有些过分了解了吧,于是这个看上去别有人情味的角色就引起了辉利哉的注意。
可惜的是那个帮他探听会议的男人并不认识这个人的声音,而总监部的会议又只投影影像,没有真人出席,所以线索就断在了这里。
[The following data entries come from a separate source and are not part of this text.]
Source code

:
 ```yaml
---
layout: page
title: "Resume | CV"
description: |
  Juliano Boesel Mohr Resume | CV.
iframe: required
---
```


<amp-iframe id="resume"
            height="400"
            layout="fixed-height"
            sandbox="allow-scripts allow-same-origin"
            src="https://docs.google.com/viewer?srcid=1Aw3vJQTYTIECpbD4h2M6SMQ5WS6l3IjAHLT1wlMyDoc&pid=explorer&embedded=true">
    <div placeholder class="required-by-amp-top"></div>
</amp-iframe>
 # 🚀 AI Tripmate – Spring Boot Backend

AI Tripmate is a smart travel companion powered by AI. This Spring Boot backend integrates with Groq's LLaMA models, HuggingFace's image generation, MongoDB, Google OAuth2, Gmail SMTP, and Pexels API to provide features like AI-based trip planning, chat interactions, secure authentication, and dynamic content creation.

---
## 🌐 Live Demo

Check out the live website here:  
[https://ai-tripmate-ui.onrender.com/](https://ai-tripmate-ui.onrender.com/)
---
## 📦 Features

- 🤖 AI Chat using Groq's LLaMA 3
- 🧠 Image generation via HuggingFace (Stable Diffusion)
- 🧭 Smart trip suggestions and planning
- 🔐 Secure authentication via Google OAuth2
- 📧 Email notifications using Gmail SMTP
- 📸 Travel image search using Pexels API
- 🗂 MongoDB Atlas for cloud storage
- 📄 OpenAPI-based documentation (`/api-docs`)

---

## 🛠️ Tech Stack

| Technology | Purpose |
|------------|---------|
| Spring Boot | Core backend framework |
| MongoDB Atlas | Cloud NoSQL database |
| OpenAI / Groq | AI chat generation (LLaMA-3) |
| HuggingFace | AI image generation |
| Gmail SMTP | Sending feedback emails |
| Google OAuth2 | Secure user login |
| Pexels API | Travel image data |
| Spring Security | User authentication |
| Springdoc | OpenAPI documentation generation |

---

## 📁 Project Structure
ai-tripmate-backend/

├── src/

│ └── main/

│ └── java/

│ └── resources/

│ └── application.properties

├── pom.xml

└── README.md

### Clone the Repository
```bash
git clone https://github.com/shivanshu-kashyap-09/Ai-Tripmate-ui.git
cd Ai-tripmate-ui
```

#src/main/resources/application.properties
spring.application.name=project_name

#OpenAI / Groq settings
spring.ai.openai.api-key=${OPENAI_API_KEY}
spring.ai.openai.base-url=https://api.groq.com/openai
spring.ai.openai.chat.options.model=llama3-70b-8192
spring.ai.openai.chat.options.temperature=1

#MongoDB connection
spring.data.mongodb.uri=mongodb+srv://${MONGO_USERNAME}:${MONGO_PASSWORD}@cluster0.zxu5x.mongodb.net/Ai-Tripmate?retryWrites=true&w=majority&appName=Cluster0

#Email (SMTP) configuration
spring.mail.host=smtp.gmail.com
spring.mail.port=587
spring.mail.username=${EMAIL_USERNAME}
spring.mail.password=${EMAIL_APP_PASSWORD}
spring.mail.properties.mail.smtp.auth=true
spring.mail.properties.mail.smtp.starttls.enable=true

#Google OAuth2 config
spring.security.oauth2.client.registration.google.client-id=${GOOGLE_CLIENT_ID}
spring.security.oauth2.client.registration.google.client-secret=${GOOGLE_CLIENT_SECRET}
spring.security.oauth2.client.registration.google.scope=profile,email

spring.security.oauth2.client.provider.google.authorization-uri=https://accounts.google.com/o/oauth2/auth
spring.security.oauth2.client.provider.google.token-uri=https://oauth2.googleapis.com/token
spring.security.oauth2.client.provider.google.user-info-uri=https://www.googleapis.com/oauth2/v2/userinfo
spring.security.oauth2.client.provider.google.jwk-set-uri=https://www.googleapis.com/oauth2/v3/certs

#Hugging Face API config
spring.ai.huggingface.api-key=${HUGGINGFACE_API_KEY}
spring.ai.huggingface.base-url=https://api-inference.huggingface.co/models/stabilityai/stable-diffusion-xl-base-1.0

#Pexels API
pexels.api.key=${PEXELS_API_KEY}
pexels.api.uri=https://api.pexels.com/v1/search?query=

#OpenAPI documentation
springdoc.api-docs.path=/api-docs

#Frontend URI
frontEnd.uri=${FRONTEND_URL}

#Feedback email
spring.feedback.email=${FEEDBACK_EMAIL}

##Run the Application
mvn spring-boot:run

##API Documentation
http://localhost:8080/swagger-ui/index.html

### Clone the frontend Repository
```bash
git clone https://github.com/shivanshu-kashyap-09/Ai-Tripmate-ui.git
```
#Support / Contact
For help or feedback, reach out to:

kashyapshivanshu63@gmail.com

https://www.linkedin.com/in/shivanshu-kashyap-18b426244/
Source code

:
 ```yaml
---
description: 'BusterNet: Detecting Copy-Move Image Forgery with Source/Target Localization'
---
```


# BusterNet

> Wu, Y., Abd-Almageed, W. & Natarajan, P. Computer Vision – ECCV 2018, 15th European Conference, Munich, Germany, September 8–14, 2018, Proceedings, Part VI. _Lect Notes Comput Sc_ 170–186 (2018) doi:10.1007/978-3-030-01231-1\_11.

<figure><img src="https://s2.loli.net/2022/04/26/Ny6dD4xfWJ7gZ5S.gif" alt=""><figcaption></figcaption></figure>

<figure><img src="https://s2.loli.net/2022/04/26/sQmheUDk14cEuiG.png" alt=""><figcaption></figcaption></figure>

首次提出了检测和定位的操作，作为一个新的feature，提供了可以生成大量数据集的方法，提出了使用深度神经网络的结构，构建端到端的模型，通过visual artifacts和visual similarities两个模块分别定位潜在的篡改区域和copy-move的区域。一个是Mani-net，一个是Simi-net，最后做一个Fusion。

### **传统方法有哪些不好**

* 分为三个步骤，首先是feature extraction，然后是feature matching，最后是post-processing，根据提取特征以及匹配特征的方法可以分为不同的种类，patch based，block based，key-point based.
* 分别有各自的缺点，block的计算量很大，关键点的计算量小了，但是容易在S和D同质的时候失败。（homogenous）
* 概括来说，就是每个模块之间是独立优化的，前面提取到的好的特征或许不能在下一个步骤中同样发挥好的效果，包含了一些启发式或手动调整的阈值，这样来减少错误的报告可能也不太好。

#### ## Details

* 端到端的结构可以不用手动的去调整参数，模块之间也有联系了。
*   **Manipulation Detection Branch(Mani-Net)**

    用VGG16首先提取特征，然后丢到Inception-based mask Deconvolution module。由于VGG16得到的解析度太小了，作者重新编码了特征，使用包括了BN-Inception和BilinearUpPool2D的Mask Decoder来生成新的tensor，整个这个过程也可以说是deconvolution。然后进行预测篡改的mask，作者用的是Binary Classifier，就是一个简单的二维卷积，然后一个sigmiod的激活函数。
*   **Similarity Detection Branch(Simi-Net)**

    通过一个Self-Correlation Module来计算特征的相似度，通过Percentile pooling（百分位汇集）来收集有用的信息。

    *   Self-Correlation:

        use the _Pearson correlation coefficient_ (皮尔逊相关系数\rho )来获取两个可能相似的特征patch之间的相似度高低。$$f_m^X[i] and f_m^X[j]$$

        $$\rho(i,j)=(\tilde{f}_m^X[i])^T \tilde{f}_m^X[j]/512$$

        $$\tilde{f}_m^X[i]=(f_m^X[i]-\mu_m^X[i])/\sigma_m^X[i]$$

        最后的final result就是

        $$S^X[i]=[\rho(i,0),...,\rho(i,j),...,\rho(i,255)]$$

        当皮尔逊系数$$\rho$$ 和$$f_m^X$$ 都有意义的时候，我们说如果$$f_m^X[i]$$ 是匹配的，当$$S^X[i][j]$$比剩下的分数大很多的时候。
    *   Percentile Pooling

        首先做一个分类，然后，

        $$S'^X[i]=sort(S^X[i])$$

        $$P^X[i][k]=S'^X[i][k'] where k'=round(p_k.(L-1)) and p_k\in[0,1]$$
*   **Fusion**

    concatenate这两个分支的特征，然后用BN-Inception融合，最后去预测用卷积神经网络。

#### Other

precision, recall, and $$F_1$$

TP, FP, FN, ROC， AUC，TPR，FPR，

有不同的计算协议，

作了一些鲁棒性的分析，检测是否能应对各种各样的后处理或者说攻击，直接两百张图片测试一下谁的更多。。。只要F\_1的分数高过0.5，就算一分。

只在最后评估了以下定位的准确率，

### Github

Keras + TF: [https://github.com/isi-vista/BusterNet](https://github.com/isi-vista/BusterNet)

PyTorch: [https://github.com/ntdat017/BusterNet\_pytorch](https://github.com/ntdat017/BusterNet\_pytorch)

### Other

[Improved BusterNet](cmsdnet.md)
不过幸好,昨天悟在高专宿舍留下的手笔估计又会引起他们的讨论,下一次会议指日可待。
总监部的嘴脸让夜斗几人叹为观止,直呼人类竟能比高天原那群遗千年的祸害还要让人作呕,真是人心不古。
咒术师们倒是早就麻木了,他们只担心一点——
“帮你去偷听的家伙是谁啊,可信吗?”
辉利哉呵呵一笑:“是个嘴硬心软的好孩子,非常可信哦。”
听到他们记忆中的五岁小孩辉利哉将别人称作好孩子就还怪别扭的……
不过他们相信他的眼光,既然他认为对方可信,他们就不会再过问。
总监部的会议有辉利哉的人马帮忙留意,宿傩的手指他也有些许线索。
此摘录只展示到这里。